Content starts
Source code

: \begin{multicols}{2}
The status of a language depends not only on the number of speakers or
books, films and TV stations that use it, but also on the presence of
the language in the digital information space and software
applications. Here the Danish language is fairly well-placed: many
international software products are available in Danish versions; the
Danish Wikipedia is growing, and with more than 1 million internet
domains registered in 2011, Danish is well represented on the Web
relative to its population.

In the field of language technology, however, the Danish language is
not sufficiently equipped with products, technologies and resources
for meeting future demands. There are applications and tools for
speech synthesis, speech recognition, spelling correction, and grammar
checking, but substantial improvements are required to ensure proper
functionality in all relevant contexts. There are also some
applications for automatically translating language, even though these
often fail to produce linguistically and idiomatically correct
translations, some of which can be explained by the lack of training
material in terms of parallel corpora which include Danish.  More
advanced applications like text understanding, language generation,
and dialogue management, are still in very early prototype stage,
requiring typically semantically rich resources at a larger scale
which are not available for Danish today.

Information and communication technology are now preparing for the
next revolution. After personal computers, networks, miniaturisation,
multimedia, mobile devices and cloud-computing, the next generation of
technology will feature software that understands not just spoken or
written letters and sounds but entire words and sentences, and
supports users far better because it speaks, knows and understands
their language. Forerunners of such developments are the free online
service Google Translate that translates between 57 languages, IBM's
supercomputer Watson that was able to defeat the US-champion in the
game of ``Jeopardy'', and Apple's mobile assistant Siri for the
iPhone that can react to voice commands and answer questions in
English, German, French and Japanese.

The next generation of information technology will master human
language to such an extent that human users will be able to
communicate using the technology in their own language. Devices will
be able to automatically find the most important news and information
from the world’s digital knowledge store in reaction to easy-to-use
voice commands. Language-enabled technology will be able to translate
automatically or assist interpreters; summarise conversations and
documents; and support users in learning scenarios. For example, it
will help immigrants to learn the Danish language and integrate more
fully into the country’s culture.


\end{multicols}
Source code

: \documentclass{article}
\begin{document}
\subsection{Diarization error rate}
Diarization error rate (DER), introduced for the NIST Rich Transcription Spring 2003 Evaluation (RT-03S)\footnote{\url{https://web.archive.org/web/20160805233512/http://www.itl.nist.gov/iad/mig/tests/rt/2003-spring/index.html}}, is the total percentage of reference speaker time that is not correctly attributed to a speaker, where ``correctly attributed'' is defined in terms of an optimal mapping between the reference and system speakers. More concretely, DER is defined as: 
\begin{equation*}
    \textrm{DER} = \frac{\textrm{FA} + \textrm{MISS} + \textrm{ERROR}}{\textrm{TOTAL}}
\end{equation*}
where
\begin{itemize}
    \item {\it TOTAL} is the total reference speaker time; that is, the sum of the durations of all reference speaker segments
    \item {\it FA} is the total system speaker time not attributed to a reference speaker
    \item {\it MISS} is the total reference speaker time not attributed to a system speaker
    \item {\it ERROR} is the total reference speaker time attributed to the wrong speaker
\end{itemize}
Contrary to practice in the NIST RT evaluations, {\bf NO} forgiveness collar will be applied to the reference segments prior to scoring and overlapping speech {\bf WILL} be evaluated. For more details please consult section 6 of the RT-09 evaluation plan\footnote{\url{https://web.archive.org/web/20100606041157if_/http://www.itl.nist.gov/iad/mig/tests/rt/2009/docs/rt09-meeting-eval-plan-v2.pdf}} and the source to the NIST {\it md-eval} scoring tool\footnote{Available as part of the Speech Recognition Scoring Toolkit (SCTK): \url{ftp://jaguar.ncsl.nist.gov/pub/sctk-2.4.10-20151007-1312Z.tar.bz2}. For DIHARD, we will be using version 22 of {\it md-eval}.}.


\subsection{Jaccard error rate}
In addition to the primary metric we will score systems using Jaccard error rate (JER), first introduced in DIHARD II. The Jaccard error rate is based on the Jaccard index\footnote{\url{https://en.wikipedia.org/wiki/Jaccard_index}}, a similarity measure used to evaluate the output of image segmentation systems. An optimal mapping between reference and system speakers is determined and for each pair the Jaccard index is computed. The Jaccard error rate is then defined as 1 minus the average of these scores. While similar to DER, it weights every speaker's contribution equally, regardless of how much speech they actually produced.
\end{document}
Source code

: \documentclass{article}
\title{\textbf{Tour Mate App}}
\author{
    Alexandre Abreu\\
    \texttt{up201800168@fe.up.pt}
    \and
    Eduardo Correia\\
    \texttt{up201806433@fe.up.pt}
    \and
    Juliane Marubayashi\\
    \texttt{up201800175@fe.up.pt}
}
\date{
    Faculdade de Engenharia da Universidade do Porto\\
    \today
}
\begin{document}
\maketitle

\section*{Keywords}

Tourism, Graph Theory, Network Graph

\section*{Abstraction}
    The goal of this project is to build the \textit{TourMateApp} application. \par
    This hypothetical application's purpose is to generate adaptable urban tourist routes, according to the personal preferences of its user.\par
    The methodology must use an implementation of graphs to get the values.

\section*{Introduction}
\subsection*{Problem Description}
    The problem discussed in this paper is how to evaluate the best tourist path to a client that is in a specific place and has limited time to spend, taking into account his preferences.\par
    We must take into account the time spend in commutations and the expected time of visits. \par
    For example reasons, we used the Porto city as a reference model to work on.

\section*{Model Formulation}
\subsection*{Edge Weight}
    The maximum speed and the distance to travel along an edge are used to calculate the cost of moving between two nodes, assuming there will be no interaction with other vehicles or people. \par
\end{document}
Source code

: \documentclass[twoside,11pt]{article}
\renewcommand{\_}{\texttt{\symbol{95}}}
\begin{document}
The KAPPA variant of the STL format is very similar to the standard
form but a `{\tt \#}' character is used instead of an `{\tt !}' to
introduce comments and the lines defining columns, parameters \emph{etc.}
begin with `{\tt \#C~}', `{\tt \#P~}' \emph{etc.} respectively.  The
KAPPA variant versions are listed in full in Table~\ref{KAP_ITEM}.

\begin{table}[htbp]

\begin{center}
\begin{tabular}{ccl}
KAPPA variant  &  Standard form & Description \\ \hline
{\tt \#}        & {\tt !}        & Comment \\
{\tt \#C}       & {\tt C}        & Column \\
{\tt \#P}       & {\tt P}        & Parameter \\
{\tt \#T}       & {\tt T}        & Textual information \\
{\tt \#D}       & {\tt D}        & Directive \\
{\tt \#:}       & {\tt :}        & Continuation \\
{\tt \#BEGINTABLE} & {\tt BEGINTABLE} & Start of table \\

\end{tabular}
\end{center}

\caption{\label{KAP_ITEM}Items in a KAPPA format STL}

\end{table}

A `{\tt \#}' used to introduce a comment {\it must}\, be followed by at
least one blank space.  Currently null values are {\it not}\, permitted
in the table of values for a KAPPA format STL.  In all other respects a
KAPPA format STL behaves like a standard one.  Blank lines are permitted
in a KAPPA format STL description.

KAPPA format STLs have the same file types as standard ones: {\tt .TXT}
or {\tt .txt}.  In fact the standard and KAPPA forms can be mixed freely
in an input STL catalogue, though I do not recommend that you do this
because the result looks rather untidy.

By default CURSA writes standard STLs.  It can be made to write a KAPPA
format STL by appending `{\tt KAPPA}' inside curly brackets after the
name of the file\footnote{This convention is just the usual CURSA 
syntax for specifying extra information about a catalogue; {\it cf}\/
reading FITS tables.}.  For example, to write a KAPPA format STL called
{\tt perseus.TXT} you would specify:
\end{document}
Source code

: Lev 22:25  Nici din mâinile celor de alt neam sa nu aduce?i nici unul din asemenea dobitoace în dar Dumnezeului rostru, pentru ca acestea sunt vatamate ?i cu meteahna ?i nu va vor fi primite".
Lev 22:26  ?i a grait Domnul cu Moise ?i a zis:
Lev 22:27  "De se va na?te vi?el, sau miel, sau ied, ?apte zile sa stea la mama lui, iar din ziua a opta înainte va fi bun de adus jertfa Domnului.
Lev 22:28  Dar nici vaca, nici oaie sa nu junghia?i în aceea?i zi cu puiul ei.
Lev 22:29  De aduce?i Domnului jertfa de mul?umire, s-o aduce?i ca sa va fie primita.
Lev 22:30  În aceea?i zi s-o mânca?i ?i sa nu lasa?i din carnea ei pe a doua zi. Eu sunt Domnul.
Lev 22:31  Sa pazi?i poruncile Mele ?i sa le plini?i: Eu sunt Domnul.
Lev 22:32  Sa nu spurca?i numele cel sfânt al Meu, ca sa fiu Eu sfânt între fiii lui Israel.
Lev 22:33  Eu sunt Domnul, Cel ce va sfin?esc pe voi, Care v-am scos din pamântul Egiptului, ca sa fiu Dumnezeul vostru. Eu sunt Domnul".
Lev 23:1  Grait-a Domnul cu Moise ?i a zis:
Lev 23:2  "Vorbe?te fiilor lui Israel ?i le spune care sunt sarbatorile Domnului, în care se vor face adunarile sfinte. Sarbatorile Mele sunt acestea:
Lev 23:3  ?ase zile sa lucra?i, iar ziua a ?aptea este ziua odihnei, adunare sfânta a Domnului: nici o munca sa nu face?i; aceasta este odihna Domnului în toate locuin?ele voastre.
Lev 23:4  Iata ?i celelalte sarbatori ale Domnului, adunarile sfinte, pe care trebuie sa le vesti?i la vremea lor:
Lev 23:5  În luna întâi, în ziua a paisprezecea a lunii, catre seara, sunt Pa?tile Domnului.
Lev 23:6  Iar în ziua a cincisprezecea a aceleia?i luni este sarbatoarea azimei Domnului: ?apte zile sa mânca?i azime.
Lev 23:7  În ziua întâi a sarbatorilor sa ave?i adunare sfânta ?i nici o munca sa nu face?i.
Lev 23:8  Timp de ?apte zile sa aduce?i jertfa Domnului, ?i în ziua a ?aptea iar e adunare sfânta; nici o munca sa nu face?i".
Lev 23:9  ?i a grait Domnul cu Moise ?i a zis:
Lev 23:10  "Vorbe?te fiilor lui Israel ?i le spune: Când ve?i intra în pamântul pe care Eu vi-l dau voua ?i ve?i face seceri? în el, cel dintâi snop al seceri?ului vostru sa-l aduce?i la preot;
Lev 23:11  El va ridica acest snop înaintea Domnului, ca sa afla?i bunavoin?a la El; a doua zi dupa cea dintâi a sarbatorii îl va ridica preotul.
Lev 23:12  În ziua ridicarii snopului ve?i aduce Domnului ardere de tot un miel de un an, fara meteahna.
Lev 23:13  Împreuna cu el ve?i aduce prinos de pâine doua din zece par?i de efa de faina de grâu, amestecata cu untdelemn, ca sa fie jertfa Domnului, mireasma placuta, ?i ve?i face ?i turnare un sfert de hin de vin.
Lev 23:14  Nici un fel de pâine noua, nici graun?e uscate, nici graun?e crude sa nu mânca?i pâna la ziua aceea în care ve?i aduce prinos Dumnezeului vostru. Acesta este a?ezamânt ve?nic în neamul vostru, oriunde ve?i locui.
Content ends
Task goal
From the entries above, copy each line holding "just".

Answer to this task
technology will feature software that understands not just spoken or
name of the file\footnote{This convention is just the usual CURSA 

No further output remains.